66. Tenant shall have the exclusive use for parking on that
portion of the land owned by Landlord on the easterly side of the Building,
which lies southerly of the existing retaining wall. Tenant agrees that in
connection with such use, Tenant shall not, nor shall it permit any of Tenant's
employees, agents, servants, contractors, visitors or licensees, in using such
parking area, to block or interfere in any manner with ingress to and egress
from the cellar loading docks. Landlord agrees at Landlord's expense initially
to repair and blacktop such parking area. Thereafter Tenant agrees, at Tenant's
expense, to maintain such parking area in a clean condition free from snow, ice
and rubbish and in no event shall Landlord or Tenant be required to make any
repairs thereto to keep the same in good order and condition. The exclusive use
of such parking area by Tenant as herein provided is subject to such rights, if
any, which the tenant and occupants may now have under said LCA Lease. Landlord
represents that the LCA Lease does not contain any express provision granting to
the Tenant thereof the right to use such parking area.
67. At the time when the Cellar Space shall become part of the
Demised Premises under the provisions of Article 49 hereof the elevator shall be
in proper operating condition. Landlord agrees to keep such elevator in proper
operating condition during the balance of the term hereof unless any repair
thereto shall be necessitated or occasioned by the acts, omissions or negligence
of Tenant or any person claiming through or under Tenant or any of their
servants, employees, contractors, agents, visitors or licensees, or by the use
or manner of use of such elevator.
68. Landlord agrees that other tenants of the Cellar Space
beneath the first floor portion of the Demised Premises shall have the right to
erect signs only on the exterior of the Building below the ceiling height of
such cellar, such signs shall not in the aggregate total more than 50 square
feet in size and no one shall be more than 25 square feet in size.
69. Landlord agrees to maintain the heating, present air
conditioning equipment and loading dock in proper operating condition unless any
repair thereto shall be necessitated or occasioned by the acts, omissions or
negligence of Tenant or any person claiming through or under Tenant, or any of
their servants, employees, contractors, agents, visitors or licensees, or by the
use or manner of use of such equipment or dock. Tenant agrees in using such air
conditioning equipment to abide by such reasonable rules and regulations as
Landlord shall prescribe for the proper functioning and protection of such air
conditioning equipment.
<PAGE>
70. On the commencement of the term hereof,
(i) all doors shall be in good working order and
(ii) Landlord shall have removed the fence which now crosses
the railroad siding.
71. On the commencement of the term hereof the Demised Premises
shall be broom clean except for
(a) any work then being done by or for Tenant or any rubbish
or other matter brought into the Demised Premises by or for Tenant and
(b) any work then being done by or for Landlord therein.
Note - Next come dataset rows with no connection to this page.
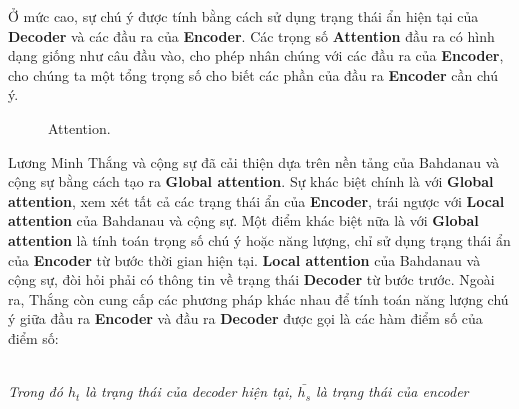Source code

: Ở mức cao, sự chú ý được tính bằng cách sử dụng trạng thái ẩn hiện tại của \textbf{Decoder} và các đầu ra của
\textbf{Encoder}. Các trọng số \textbf{Attention} đầu ra có hình dạng giống như câu đầu vào, cho phép nhân
chúng với các đầu ra của \textbf{Encoder}, cho chúng ta một tổng trọng số cho biết các phần của đầu ra
\textbf{Encoder} cần chú ý.
\begin{figure}[!htb]
    \caption{\label{fig:attention} Attention.}
\end{figure}

Lương Minh Thắng và cộng sự đã cải thiện dựa trên nền tảng của Bahdanau và cộng sự bằng cách tạo ra \textbf{Global
attention}. Sự khác biệt chính là với \textbf{Global attention}, xem xét tất cả các trạng thái ẩn của
\textbf{Encoder}, trái ngược với \textbf{Local attention} của Bahdanau và cộng sự. Một điểm khác biệt nữa là với
\textbf{Global attention} là tính toán trọng số chú ý hoặc năng lượng, chỉ sử dụng trạng thái ẩn của
\textbf{Encoder} từ bước thời gian hiện tại. \textbf{Local attention} của Bahdanau và cộng sự, đòi hỏi phải có thông
tin về trạng thái \textbf{Decoder} từ bước trước. Ngoài ra, Thắng còn cung cấp các phương pháp khác nhau để tính
toán năng lượng chú ý giữa đầu ra \textbf{Encoder} và đầu ra \textbf{Decoder}  được gọi là các hàm điểm số của điểm
số: \\
\begin{figure}[!htb]
\end{figure} \\
\textit{Trong đó \(h_t\) là trạng thái của decoder hiện tại, \(\bar{h_s}\) là trạng thái của encoder}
72. A. As long as Tenant is not in default under any of the
terms, covenants or conditions of this Lease on Tenant's part to be observed or
performed, Landlord agrees not unreasonably to withhold Landlord's prior consent
to sublettings by Tenant of the entire Demised Premises, or the Cellar Space as
an entirety, or other parts of the Demised Premises to not more than four (4)
subtenants in the aggregate. Each such subletting shall be for undivided
occupancy of that part of the Demised Premises affected thereby, for any use
which may be lawfully made of the portion or all of the Demised Premises
proposed to be so sublet, and at no time shall there be more than four (4)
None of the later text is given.